## Source texts of formatted documents
"""

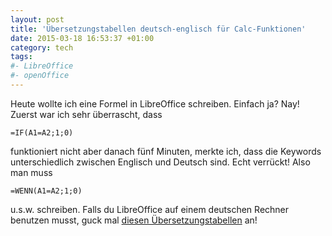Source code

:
 ```yaml
---
layout: post
title: 'Übersetzungstabellen deutsch-englisch für Calc-Funktionen'
date: 2015-03-18 16:53:37 +01:00
category: tech
tags:
#- LibreOffice
#- openOffice
---
```


Heute wollte ich eine Formel in LibreOffice schreiben. Einfach ja? Nay! Zuerst war ich sehr überrascht, dass

```
=IF(A1=A2;1;0)
```

funktioniert nicht aber danach fünf Minuten, merkte ich, dass die Keywords unterschiedlich zwischen Englisch und Deutsch sind. Echt verrückt! Also man muss

```
=WENN(A1=A2;1;0)
```

u.s.w. schreiben. Falls du LibreOffice auf einem deutschen Rechner benutzen musst, guck mal [diesen Übersetzungstabellen](http://www.ooowiki.de/DeutschEnglischCalcFunktionen.html) an!
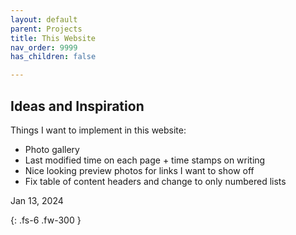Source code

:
 ```yaml
---
layout: default
parent: Projects
title: This Website
nav_order: 9999
has_children: false

---
```


## [](#header-2)Ideas and Inspiration
Things I want to implement in this website:
- Photo gallery
- Last modified time on each page + time stamps on writing
- Nice looking preview photos for links I want to show off
- Fix table of content headers and change to only numbered lists

Jan 13, 2024

{: .fs-6 .fw-300 }
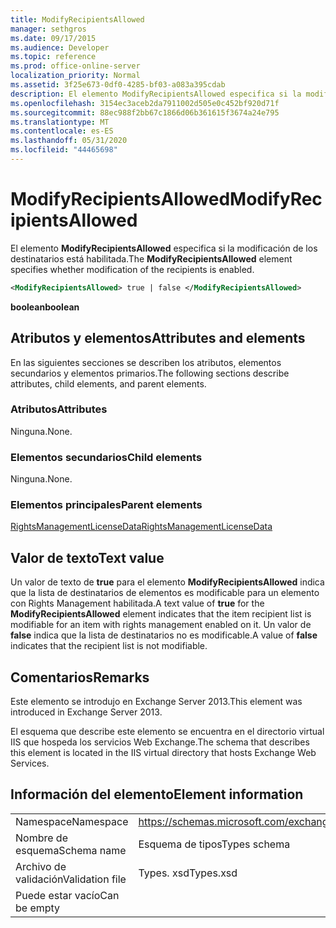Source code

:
 ```yaml
---
title: ModifyRecipientsAllowed
manager: sethgros
ms.date: 09/17/2015
ms.audience: Developer
ms.topic: reference
ms.prod: office-online-server
localization_priority: Normal
ms.assetid: 3f25e673-0df0-4285-bf03-a083a395cdab
description: El elemento ModifyRecipientsAllowed especifica si la modificación de los destinatarios está habilitada.
ms.openlocfilehash: 3154ec3aceb2da7911002d505e0c452bf920d71f
ms.sourcegitcommit: 88ec988f2bb67c1866d06b361615f3674a24e795
ms.translationtype: MT
ms.contentlocale: es-ES
ms.lasthandoff: 05/31/2020
ms.locfileid: "44465698"
---
```

# <a name="modifyrecipientsallowed"></a><span data-ttu-id="da6b5-103">ModifyRecipientsAllowed</span><span class="sxs-lookup"><span data-stu-id="da6b5-103">ModifyRecipientsAllowed</span></span>

<span data-ttu-id="da6b5-104">El elemento **ModifyRecipientsAllowed** especifica si la modificación de los destinatarios está habilitada.</span><span class="sxs-lookup"><span data-stu-id="da6b5-104">The **ModifyRecipientsAllowed** element specifies whether modification of the recipients is enabled.</span></span> 
  
```XML
<ModifyRecipientsAllowed> true | false </ModifyRecipientsAllowed>
```

 <span data-ttu-id="da6b5-105">**boolean**</span><span class="sxs-lookup"><span data-stu-id="da6b5-105">**boolean**</span></span>
## <a name="attributes-and-elements"></a><span data-ttu-id="da6b5-106">Atributos y elementos</span><span class="sxs-lookup"><span data-stu-id="da6b5-106">Attributes and elements</span></span>

<span data-ttu-id="da6b5-107">En las siguientes secciones se describen los atributos, elementos secundarios y elementos primarios.</span><span class="sxs-lookup"><span data-stu-id="da6b5-107">The following sections describe attributes, child elements, and parent elements.</span></span>
  
### <a name="attributes"></a><span data-ttu-id="da6b5-108">Atributos</span><span class="sxs-lookup"><span data-stu-id="da6b5-108">Attributes</span></span>

<span data-ttu-id="da6b5-109">Ninguna.</span><span class="sxs-lookup"><span data-stu-id="da6b5-109">None.</span></span>
  
### <a name="child-elements"></a><span data-ttu-id="da6b5-110">Elementos secundarios</span><span class="sxs-lookup"><span data-stu-id="da6b5-110">Child elements</span></span>

<span data-ttu-id="da6b5-111">Ninguna.</span><span class="sxs-lookup"><span data-stu-id="da6b5-111">None.</span></span>
  
### <a name="parent-elements"></a><span data-ttu-id="da6b5-112">Elementos principales</span><span class="sxs-lookup"><span data-stu-id="da6b5-112">Parent elements</span></span>

[<span data-ttu-id="da6b5-113">RightsManagementLicenseData</span><span class="sxs-lookup"><span data-stu-id="da6b5-113">RightsManagementLicenseData</span></span>](rightsmanagementlicensedata.md)
  
## <a name="text-value"></a><span data-ttu-id="da6b5-114">Valor de texto</span><span class="sxs-lookup"><span data-stu-id="da6b5-114">Text value</span></span>

<span data-ttu-id="da6b5-115">Un valor de texto de **true** para el elemento **ModifyRecipientsAllowed** indica que la lista de destinatarios de elementos es modificable para un elemento con Rights Management habilitada.</span><span class="sxs-lookup"><span data-stu-id="da6b5-115">A text value of **true** for the **ModifyRecipientsAllowed** element indicates that the item recipient list is modifiable for an item with rights management enabled on it.</span></span> <span data-ttu-id="da6b5-116">Un valor de **false** indica que la lista de destinatarios no es modificable.</span><span class="sxs-lookup"><span data-stu-id="da6b5-116">A value of **false** indicates that the recipient list is not modifiable.</span></span> 
  
## <a name="remarks"></a><span data-ttu-id="da6b5-117">Comentarios</span><span class="sxs-lookup"><span data-stu-id="da6b5-117">Remarks</span></span>

<span data-ttu-id="da6b5-118">Este elemento se introdujo en Exchange Server 2013.</span><span class="sxs-lookup"><span data-stu-id="da6b5-118">This element was introduced in Exchange Server 2013.</span></span>
  
<span data-ttu-id="da6b5-119">El esquema que describe este elemento se encuentra en el directorio virtual IIS que hospeda los servicios Web Exchange.</span><span class="sxs-lookup"><span data-stu-id="da6b5-119">The schema that describes this element is located in the IIS virtual directory that hosts Exchange Web Services.</span></span>
  
## <a name="element-information"></a><span data-ttu-id="da6b5-120">Información del elemento</span><span class="sxs-lookup"><span data-stu-id="da6b5-120">Element information</span></span>

|||
|:-----|:-----|
|<span data-ttu-id="da6b5-121">Namespace</span><span class="sxs-lookup"><span data-stu-id="da6b5-121">Namespace</span></span>  <br/> |https://schemas.microsoft.com/exchange/services/2006/types  <br/> |
|<span data-ttu-id="da6b5-122">Nombre de esquema</span><span class="sxs-lookup"><span data-stu-id="da6b5-122">Schema name</span></span>  <br/> |<span data-ttu-id="da6b5-123">Esquema de tipos</span><span class="sxs-lookup"><span data-stu-id="da6b5-123">Types schema</span></span>  <br/> |
|<span data-ttu-id="da6b5-124">Archivo de validación</span><span class="sxs-lookup"><span data-stu-id="da6b5-124">Validation file</span></span>  <br/> |<span data-ttu-id="da6b5-125">Types. xsd</span><span class="sxs-lookup"><span data-stu-id="da6b5-125">Types.xsd</span></span>  <br/> |
|<span data-ttu-id="da6b5-126">Puede estar vacío</span><span class="sxs-lookup"><span data-stu-id="da6b5-126">Can be empty</span></span>  <br/> ||
   

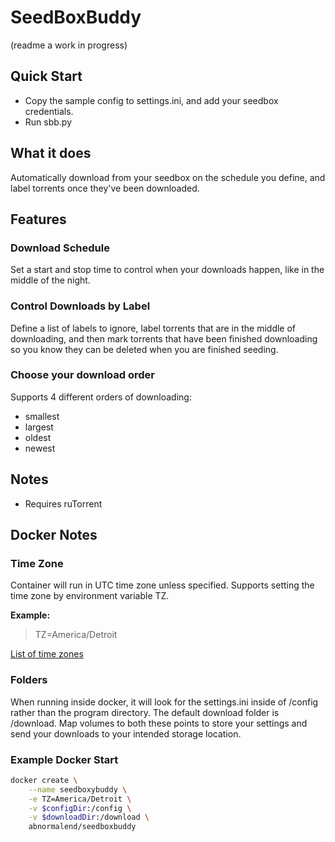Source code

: # SeedBoxBuddy
(readme a work in progress)

## Quick Start
- Copy the sample config to settings.ini, and add your seedbox credentials.
- Run sbb.py

## What it does
Automatically download from your seedbox on the schedule you define, and label torrents once they've been downloaded.

## Features
### Download Schedule
Set a start and stop time to control when your downloads happen, like in the middle of the night.
### Control Downloads by Label
Define a list of labels to ignore, label torrents that are in the middle of downloading, and then mark torrents that have been finished downloading so you know they can be deleted when you are finished seeding.
### Choose your download order
Supports 4 different orders of downloading:
- smallest
- largest
- oldest
- newest

## Notes
- Requires ruTorrent


## Docker Notes
### Time Zone
Container will run in UTC time zone unless specified.  Supports setting the time zone by environment variable TZ.  

**Example:**
> TZ=America/Detroit


[List of time zones](https://en.wikipedia.org/wiki/List_of_tz_database_time_zones)

### Folders
When running inside docker, it will look for the settings.ini inside of /config rather than the program directory.  The default download folder is /download.  Map volumes to both these points to store your settings and send your downloads to your intended storage location.

### Example Docker Start
```bash
docker create \
    --name seedboxybuddy \
    -e TZ=America/Detroit \
    -v $configDir:/config \
    -v $downloadDir:/download \
    abnormalend/seedboxbuddy
```

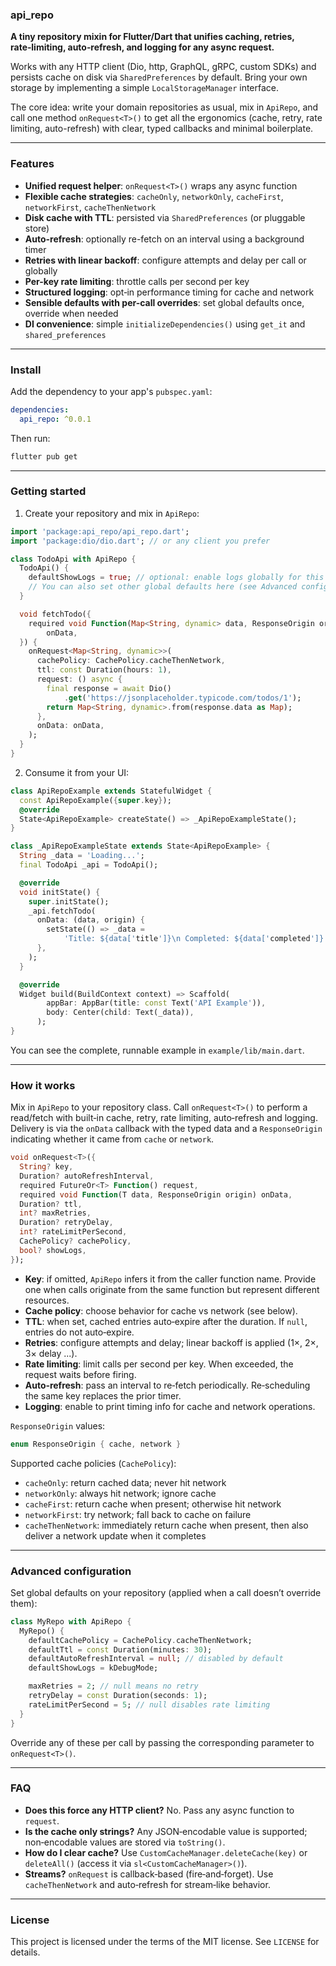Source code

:### api_repo

**A tiny repository mixin for Flutter/Dart that unifies caching, retries, rate‑limiting, auto‑refresh, and logging for any async request.**

Works with any HTTP client (Dio, http, GraphQL, gRPC, custom SDKs) and persists cache on disk via `SharedPreferences` by default. Bring your own storage by implementing a simple `LocalStorageManager` interface.

The core idea: write your domain repositories as usual, mix in `ApiRepo`, and call one method `onRequest<T>()` to get all the ergonomics (cache, retry, rate limiting, auto-refresh) with clear, typed callbacks and minimal boilerplate.

---

### Features

- **Unified request helper**: `onRequest<T>()` wraps any async function
- **Flexible cache strategies**: `cacheOnly`, `networkOnly`, `cacheFirst`, `networkFirst`, `cacheThenNetwork`
- **Disk cache with TTL**: persisted via `SharedPreferences` (or pluggable store)
- **Auto-refresh**: optionally re-fetch on an interval using a background timer
- **Retries with linear backoff**: configure attempts and delay per call or globally
- **Per-key rate limiting**: throttle calls per second per key
- **Structured logging**: opt‑in performance timing for cache and network
- **Sensible defaults with per-call overrides**: set global defaults once, override when needed
- **DI convenience**: simple `initializeDependencies()` using `get_it` and `shared_preferences`

---

### Install

Add the dependency to your app's `pubspec.yaml`:

```yaml
dependencies:
  api_repo: ^0.0.1
```

Then run:

```bash
flutter pub get
```

---

### Getting started

1) Create your repository and mix in `ApiRepo`:

```dart
import 'package:api_repo/api_repo.dart';
import 'package:dio/dio.dart'; // or any client you prefer

class TodoApi with ApiRepo {
  TodoApi() {
    defaultShowLogs = true; // optional: enable logs globally for this repo
    // You can also set other global defaults here (see Advanced config)
  }

  void fetchTodo({
    required void Function(Map<String, dynamic> data, ResponseOrigin origin)
        onData,
  }) {
    onRequest<Map<String, dynamic>>(
      cachePolicy: CachePolicy.cacheThenNetwork,
      ttl: const Duration(hours: 1),
      request: () async {
        final response = await Dio()
            .get('https://jsonplaceholder.typicode.com/todos/1');
        return Map<String, dynamic>.from(response.data as Map);
      },
      onData: onData,
    );
  }
}
```

2) Consume it from your UI:

```dart
class ApiRepoExample extends StatefulWidget {
  const ApiRepoExample({super.key});
  @override
  State<ApiRepoExample> createState() => _ApiRepoExampleState();
}

class _ApiRepoExampleState extends State<ApiRepoExample> {
  String _data = 'Loading...';
  final TodoApi _api = TodoApi();

  @override
  void initState() {
    super.initState();
    _api.fetchTodo(
      onData: (data, origin) {
        setState(() => _data =
            'Title: ${data['title']}\n Completed: ${data['completed']}');
      },
    );
  }

  @override
  Widget build(BuildContext context) => Scaffold(
        appBar: AppBar(title: const Text('API Example')),
        body: Center(child: Text(_data)),
      );
}
```

You can see the complete, runnable example in `example/lib/main.dart`.

---

### How it works

Mix in `ApiRepo` to your repository class. Call `onRequest<T>()` to perform a read/fetch with built‑in cache, retry, rate limiting, auto‑refresh and logging. Delivery is via the `onData` callback with the typed data and a `ResponseOrigin` indicating whether it came from `cache` or `network`.

```dart
void onRequest<T>({
  String? key,
  Duration? autoRefreshInterval,
  required FutureOr<T> Function() request,
  required void Function(T data, ResponseOrigin origin) onData,
  Duration? ttl,
  int? maxRetries,
  Duration? retryDelay,
  int? rateLimitPerSecond,
  CachePolicy? cachePolicy,
  bool? showLogs,
});
```

- **Key**: if omitted, `ApiRepo` infers it from the caller function name. Provide one when calls originate from the same function but represent different resources.
- **Cache policy**: choose behavior for cache vs network (see below).
- **TTL**: when set, cached entries auto‑expire after the duration. If `null`, entries do not auto‑expire.
- **Retries**: configure attempts and delay; linear backoff is applied (1×, 2×, 3× delay ...).
- **Rate limiting**: limit calls per second per key. When exceeded, the request waits before firing.
- **Auto‑refresh**: pass an interval to re‑fetch periodically. Re‑scheduling the same key replaces the prior timer.
- **Logging**: enable to print timing info for cache and network operations.

`ResponseOrigin` values:

```dart
enum ResponseOrigin { cache, network }
```

Supported cache policies (`CachePolicy`):

- `cacheOnly`: return cached data; never hit network
- `networkOnly`: always hit network; ignore cache
- `cacheFirst`: return cache when present; otherwise hit network
- `networkFirst`: try network; fall back to cache on failure
- `cacheThenNetwork`: immediately return cache when present, then also deliver a network update when it completes

---

### Advanced configuration

Set global defaults on your repository (applied when a call doesn’t override them):

```dart
class MyRepo with ApiRepo {
  MyRepo() {
    defaultCachePolicy = CachePolicy.cacheThenNetwork;
    defaultTtl = const Duration(minutes: 30);
    defaultAutoRefreshInterval = null; // disabled by default
    defaultShowLogs = kDebugMode;

    maxRetries = 2; // null means no retry
    retryDelay = const Duration(seconds: 1);
    rateLimitPerSecond = 5; // null disables rate limiting
  }
}
```

Override any of these per call by passing the corresponding parameter to `onRequest<T>()`.

---

### FAQ

- **Does this force any HTTP client?** No. Pass any async function to `request`.
- **Is the cache only strings?** Any JSON‑encodable value is supported; non‑encodable values are stored via `toString()`.
- **How do I clear cache?** Use `CustomCacheManager.deleteCache(key)` or `deleteAll()` (access it via `sl<CustomCacheManager>()`).
- **Streams?** `onRequest` is callback‑based (fire‑and‑forget). Use `cacheThenNetwork` and auto‑refresh for stream‑like behavior.

---

### License

This project is licensed under the terms of the MIT license. See `LICENSE` for details.
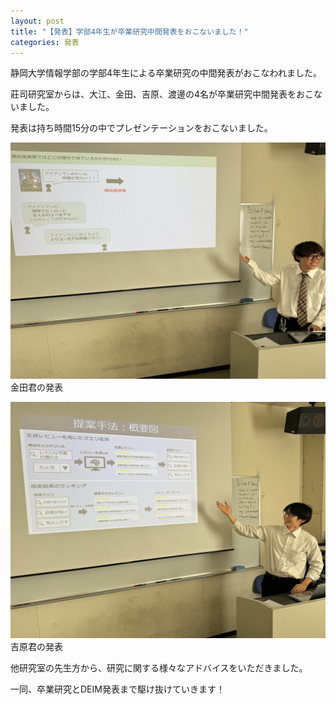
 ```yaml
---
layout: post
title: "【発表】学部4年生が卒業研究中間発表をおこないました！"
categories: 発表
---
```


静岡大学情報学部の学部4年生による卒業研究の中間発表がおこなわれました。

莊司研究室からは、大江、金田、吉原、渡邊の4名が卒業研究中間発表をおこないました。

発表は持ち時間15分の中でプレゼンテーションをおこないました。

![写真](/assets/img/posts/20241107/chukan_1.jpg "金田君")
金田君の発表

![写真](/assets/img/posts/20241107/chukan_2.jpg "吉原君")
吉原君の発表

他研究室の先生方から、研究に関する様々なアドバイスをいただきました。

一同、卒業研究とDEIM発表まで駆け抜けていきます！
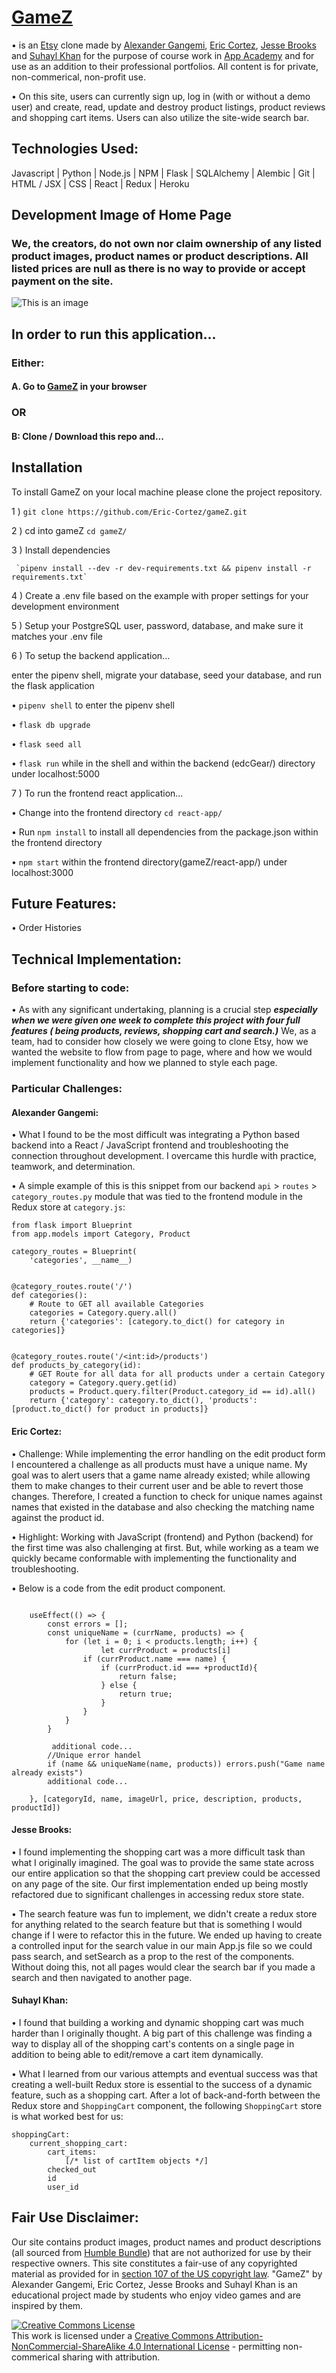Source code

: # [GameZ](https://gamez-aa.herokuapp.com/)

• is an [Etsy](https://etsy.com/) clone made by [Alexander Gangemi](https://www.linkedin.com/in/alexander-gangemi/), [Eric Cortez](https://www.linkedin.com/in/eric-cortez-0101/), [Jesse Brooks](https://www.linkedin.com/in/jesse-brooks-8a6718229/) and [Suhayl Khan](https://www.linkedin.com/in/suhayl-khan-48601a193/) for the purpose of course work in [App Academy](https://www.appacademy.io/) and for use as an addition to their professional portfolios. All content is for private, non-commerical, non-profit use.

• On this site, users can currently sign up, log in (with or without a demo user) and create, read, update and destroy product listings, product reviews and shopping cart items. Users can also utilize the site-wide search bar.

## Technologies Used:

Javascript | Python | Node.js | NPM | Flask | SQLAlchemy | Alembic | Git | HTML / JSX | CSS | React | Redux | Heroku

## Development Image of Home Page
### We, the creators, do not own nor claim ownership of any listed product images, product names or product descriptions. All listed prices are null as there is no way to provide or accept payment on the site.
![This is an image](https://i.imgur.com/xRXYUr1.png)

## In order to run this application...

### Either:

#### A. Go to [GameZ](https://gamez-aa.herokuapp.com/) in your browser

### OR

#### B: Clone / Download this repo and...

## Installation 

To install GameZ on your local machine please clone the project repository. 

1 )  `git clone https://github.com/Eric-Cortez/gameZ.git`

2 ) cd into gameZ 
    `cd gameZ/`

3 )  Install dependencies
     
     `pipenv install --dev -r dev-requirements.txt && pipenv install -r requirements.txt`

4 )  Create a .env file based on the example with proper settings for your development environment

5 )  Setup your PostgreSQL user, password, database, and make sure it matches your .env file


  
6 ) To setup the backend application...
   
   enter the pipenv shell, migrate your database, seed your database, and run the flask application 
     

  •  `pipenv shell` to enter the pipenv shell 

  •  `flask db upgrade`

  •  `flask seed all`

  •  `flask run` while in the shell and within the backend (edcGear/) directory under localhost:5000
  
7 ) To run the frontend react application...

  •  Change into the frontend directory `cd react-app/`

  •  Run `npm install` to install all dependencies from the package.json within the frontend directory 
  
  •  `npm start` within the frontend directory(gameZ/react-app/) under localhost:3000


## Future Features:

• Order Histories

## Technical Implementation:

### Before starting to code:

• As with any significant undertaking, planning is a crucial step ***especially when we were given one week to complete this project with four full features ( being products, reviews, shopping cart and search.)*** We, as a team, had to consider how closely we were going to clone Etsy, how we wanted the website to flow from page to page, where and how we would implement functionality and how we planned to style each page.

### Particular Challenges:

#### Alexander Gangemi:
• What I found to be the most difficult was integrating a Python based backend into a React / JavaScript frontend and troubleshooting the connection throughout development. I overcame this hurdle with practice, teamwork, and determination.

• A simple example of this is this snippet from our backend `api` > `routes` > `category_routes.py` module that was tied to the frontend module in the Redux store at `category.js`:



    from flask import Blueprint
    from app.models import Category, Product

    category_routes = Blueprint(
        'categories', __name__)


    @category_routes.route('/')
    def categories():
        # Route to GET all available Categories
        categories = Category.query.all()
        return {'categories': [category.to_dict() for category in categories]}


    @category_routes.route('/<int:id>/products')
    def products_by_category(id):
        # GET Route for all data for all products under a certain Category
        category = Category.query.get(id)
        products = Product.query.filter(Product.category_id == id).all()
        return {'category': category.to_dict(), 'products': [product.to_dict() for product in products]}


#### Eric Cortez:

• Challenge: While implementing the error handling on the edit product form I encountered a challenge as all products must have a unique name. My goal was 
  to alert users that a game name already existed; while allowing them to make changes to their current user and be able to revert those changes. 
  Therefore, I created a function to check for unique names against names that existed in the database and also checking the matching name against the product id. 


• Highlight: Working with JavaScript (frontend) and Python (backend) for the first time was also challenging at first. But, while working as a team we quickly became conformable 
  with implementing the functionality and troubleshooting. 

• Below is a code from the edit product component.   

```

    useEffect(() => {
        const errors = [];
        const uniqueName = (currName, products) => {
            for (let i = 0; i < products.length; i++) {
                    let currProduct = products[i]
                if (currProduct.name === name) {
                    if (currProduct.id === +productId){
                        return false;
                    } else {
                        return true;
                    }
                }
            }
        }

         additional code...
        //Unique error handel
        if (name && uniqueName(name, products)) errors.push("Game name already exists")
        additional code...

    }, [categoryId, name, imageUrl, price, description, products, productId])

```

#### Jesse Brooks:
• I found implementing the shopping cart was a more difficult task than what I originally imagined. The goal was to provide the same state across our entire application so that the shopping cart preview could be accessed on any page of the site. Our first implementation ended up being mostly refactored due to significant challenges in accessing redux store state.

• The search feature was fun to implement, we didn't create a redux store for anything related to the search feature but that is something I would change if I were to refactor this in the future. We ended up having to create a controlled input for the search value in our main App.js file so we could pass search, and setSearch as a prop to the rest of the components. Without doing this, not all pages would clear the search bar if you made a search and then navigated to another page.

#### Suhayl Khan:

• I found that building a working and dynamic shopping cart was much harder than I originally thought. A big part of this challenge was finding a way to display all of the shopping cart's contents on a single page in addition to being able to edit/remove a cart item dynamically. 

• What I learned from our various attempts and eventual success was that creating a well-built Redux store is essential to the success of a dynamic feature, such as a shopping cart. After a lot of back-and-forth between the Redux store and `ShoppingCart` component, the following `ShoppingCart` store is what worked best for us:

    shoppingCart:
        current_shopping_cart:
            cart_items:
                [/* list of cartItem objects */]
            checked_out
            id
            user_id

## Fair Use Disclaimer:
Our site contains product images, product names and product descriptions (all sourced from [Humble Bundle](https://www.humblebundle.com/)) that are not authorized for use by their respective owners. This site constitutes a fair-use of any copyrighted material as provided for in [section 107 of the US copyright law](https://codes.findlaw.com/us/title-17-copyrights/17-usc-sect-107.html). "GameZ" by Alexander Gangemi, Eric Cortez, Jesse Brooks and Suhayl Khan is an educational project made by students who enjoy video games and are inspired by them.

<a rel="license" href="http://creativecommons.org/licenses/by-nc-sa/4.0/"><img alt="Creative Commons License" style="border-width:0" src="https://i.creativecommons.org/l/by-nc-sa/4.0/88x31.png" /></a><br />This work is licensed under a <a rel="license" href="http://creativecommons.org/licenses/by-nc-sa/4.0/">Creative Commons Attribution-NonCommercial-ShareAlike 4.0 International License</a> - permitting non-commerical sharing with attribution.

"""

## What is needed
Only the count is needed: the number of lines in the data that include the word "behavior".

## Response
2